Sie wirft Nino einen kalten Blick zu, bevor sie höflich lächelt und wieder zu Haruka schaut. »Natürlich. Ich verstehe, Euer Gnaden. Aber ich muss Euch in Kenntnis setzen, dass mein Vater die Blutbeutel vergessen hat, die wir vorbereitet haben. Ich habe gehört, Euer Diener hat danach gefragt? Welch Schande.«

Haruka blinzelt verdutzt und fühlt sich, als hätte ihm jemand den Boden unter den Füßen weggezogen. »Wie bitte?«

Elsie seufzt mit einem beinahe überzeugenden Ausdruck der Enttäuschung auf ihrem engelsgleichen Gesicht. »Bei der ganzen Aufregung wegen der Vorbereitungen für dieses Ereignis muss es ihm einfach entgangen sein. Aber sorgt Euch nicht, ich bin mehr als bereit dazu, persönlich für Euch zu sorgen. Tatsächlich freue ich mich sogar darauf. Vielleicht suche ich Euch einfach später am Abend in Euren Gemächern auf? Durch meine Verbindungen habe ich eine Kopie der original lateinischen Ausgabe der Aeneis erhalten. Ich dachte mir, Ihr würdet Euch vielleicht darüber freuen. Ich könnte sie Euch direkt vorbeibringen? Das wären zwei Fliegen mit einer Klappe.«

Harukas Maske bröckelt.
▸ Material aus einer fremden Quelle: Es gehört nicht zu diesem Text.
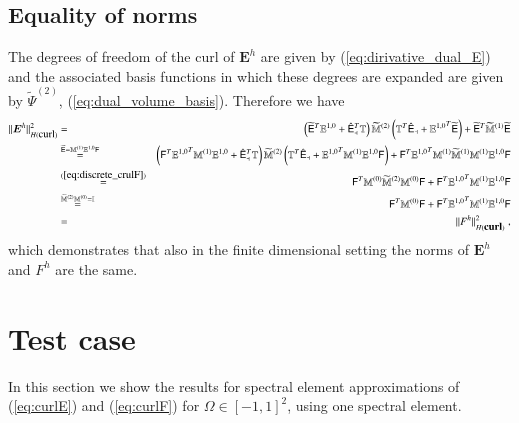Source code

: \documentclass[graybox]{svmult}
\begin{document}
\subsection{Equality of norms}\label{sec:equivalent_norms}
The degrees of freedom of the curl of $\bm{E}^h$ are given by (\ref{eq:dirivative_dual_E}) and the associated basis functions in which these degrees are expanded are given by $\widetilde{\Psi}^{(2)}$, (\ref{eq:dual_volume_basis}).
Therefore we have
\begin{eqnarray*}
\| \bm{E}^h\|_{H(\mbox{curl})}^2 & = & \left (\widetilde{\mathsf{E}}^T \mathbb{E}^{1,0} +  \hat{\mathsf{E}}_{\dashv}^T \mathbb{T} \right ) \widetilde{\mathbb{M}}^{(2)} \left (\mathbb{T}^T {\hat{\mathsf{E}}_{\dashv}} + {\mathbb{E}^{1,0}}^T \widetilde{\mathsf{E}} \right ) + \widetilde{\mathsf{E}} ^T\widetilde{\mathbb{M}}^{(1)} \widetilde{\mathsf{E}} \\
 & \stackrel{\widetilde{\mathsf{E}}=\mathbb{M}^{(1)}\mathbb{E}^{1,0}\mathsf{F}}{=} & \left (\mathsf{F}^T {\mathbb{E}^{1,0}}^T \mathbb{M}^{(1)}\mathbb{E}^{1,0} +  \hat{\mathsf{E}}_{\dashv}^T \mathbb{T} \right ) \widetilde{\mathbb{M}}^{(2)} \left ( \mathbb{T}^T {\hat{\mathsf{E}}_{\dashv}} + {\mathbb{E}^{1,0}}^T \mathbb{M}^{(1)} \mathbb{E}^{1,0} \mathsf{F} \right ) + \mathsf{F}^T {\mathbb{E}^{1,0}}^T \mathbb{M}^{(1)} \widetilde{\mathbb{M}}^{(1)} \mathbb{M}^{(1)} \mathbb{E}^{1,0} \mathsf{F} \\
 & \stackrel{(\ref{eq:discrete_crulF})}{=} &  \mathsf{F}^T \mathbb{M}^{(0)} \widetilde{\mathbb{M}}^{(2)} \mathbb{M}^{(0)} \mathsf{F} + \mathsf{F}^T {\mathbb{E}^{1,0}}^T \mathbb{M}^{(1)} \mathbb{E}^{1,0} \mathsf{F} \\
 & \stackrel{\widetilde{\mathbb{M}}^{(2)} \mathbb{M}^{(0)}=\mathbb{I}}{=} &  \mathsf{F}^T \mathbb{M}^{(0)} \mathsf{F} + \mathsf{F}^T {\mathbb{E}^{1,0}}^T \mathbb{M}^{(1)} \mathbb{E}^{1,0} \mathsf{F} \\
 & = &   \| F^h\|_{H(\mbox{\bf{curl}})}^2 \;,
\end{eqnarray*}
which demonstrates that also in the finite dimensional setting the norms of $\bm{E}^h$ and $F^h$ are the same.

\section{Test case} \label{sec:Results}
In this section we show the results for spectral element approximations of (\ref{eq:curlE}) and (\ref{eq:curlF}) for $\Omega \in [-1,1]^2$, using one spectral element.
\end{document}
Er kneift sich schockiert über diese himmelsschreiende Falle in den Nasenrücken. Das Schlimmste daran ist aber, dass seine Nahrungsaufnahme schon überfällig ist.

»Ähm, Elsie?«, fragt Nino zögerlich. »Ich glaube, Haruka fühlt sich nicht gut.«

Als sie Nino ansieht, hebt sie skeptisch eine Augenbraue, bevor sie wieder zu Haruka schaut und ihm höflich zunickt. »Euer Gnaden, lasst uns das später besprechen. Unter vier Augen.« Beim Umdrehen wirft sie ihr Haar über die Schulter. Haruka schließt die Augen und massiert sich die Stirn. Dieser Umstand ist ihm völlig unverständlich, es fühlt sich an, als würde sich eine Schlinge um seinen Hals langsam zuziehen.

»Herrje … Du bist weiß wie die Wand«, sagt Nino leise. »Komm, wir ruhen uns kurz aus, ja?« Sanft legt er eine Hand an Harukas unteren Rücken und geleitet ihn stumm aus dem überfüllten Ballsaal.